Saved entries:

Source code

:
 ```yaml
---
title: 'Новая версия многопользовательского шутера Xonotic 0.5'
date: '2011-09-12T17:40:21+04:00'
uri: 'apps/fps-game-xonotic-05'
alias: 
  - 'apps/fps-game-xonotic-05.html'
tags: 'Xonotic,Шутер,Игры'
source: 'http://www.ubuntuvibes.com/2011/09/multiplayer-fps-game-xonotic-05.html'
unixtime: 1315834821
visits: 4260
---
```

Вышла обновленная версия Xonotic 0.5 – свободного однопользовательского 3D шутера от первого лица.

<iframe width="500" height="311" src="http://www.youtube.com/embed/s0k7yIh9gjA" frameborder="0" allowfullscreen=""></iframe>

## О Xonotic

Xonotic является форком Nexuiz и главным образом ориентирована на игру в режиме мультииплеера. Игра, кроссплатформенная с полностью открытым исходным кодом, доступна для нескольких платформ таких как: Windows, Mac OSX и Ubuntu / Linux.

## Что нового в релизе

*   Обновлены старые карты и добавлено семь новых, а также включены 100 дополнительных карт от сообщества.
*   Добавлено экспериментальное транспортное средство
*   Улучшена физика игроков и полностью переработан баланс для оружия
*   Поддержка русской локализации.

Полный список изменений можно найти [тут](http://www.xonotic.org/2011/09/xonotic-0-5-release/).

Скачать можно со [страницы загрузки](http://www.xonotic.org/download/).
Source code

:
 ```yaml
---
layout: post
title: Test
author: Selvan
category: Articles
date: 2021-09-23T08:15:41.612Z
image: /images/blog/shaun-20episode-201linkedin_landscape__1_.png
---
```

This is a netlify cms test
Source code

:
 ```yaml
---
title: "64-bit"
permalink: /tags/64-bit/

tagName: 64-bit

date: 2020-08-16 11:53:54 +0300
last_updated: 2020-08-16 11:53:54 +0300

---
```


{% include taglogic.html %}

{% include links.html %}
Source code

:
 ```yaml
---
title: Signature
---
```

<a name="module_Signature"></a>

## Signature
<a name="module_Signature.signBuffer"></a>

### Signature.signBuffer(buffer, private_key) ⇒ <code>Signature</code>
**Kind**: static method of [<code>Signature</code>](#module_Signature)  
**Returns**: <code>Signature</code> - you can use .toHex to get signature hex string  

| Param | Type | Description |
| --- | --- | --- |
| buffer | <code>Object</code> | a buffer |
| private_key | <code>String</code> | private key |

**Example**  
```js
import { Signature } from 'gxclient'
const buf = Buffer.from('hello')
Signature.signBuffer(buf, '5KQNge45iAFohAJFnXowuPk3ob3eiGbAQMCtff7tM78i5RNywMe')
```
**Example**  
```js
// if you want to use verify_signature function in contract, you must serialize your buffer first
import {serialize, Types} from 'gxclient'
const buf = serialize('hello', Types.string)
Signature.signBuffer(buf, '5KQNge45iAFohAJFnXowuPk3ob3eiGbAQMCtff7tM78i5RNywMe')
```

### [WORK ITEM]
Within the records, filter for lines that contain the word "title" and show each one.

### [EXERCISE RESPONSE]
title: 'Новая версия многопользовательского шутера Xonotic 0.5'
title: Test
title: "64-bit"
title: Signature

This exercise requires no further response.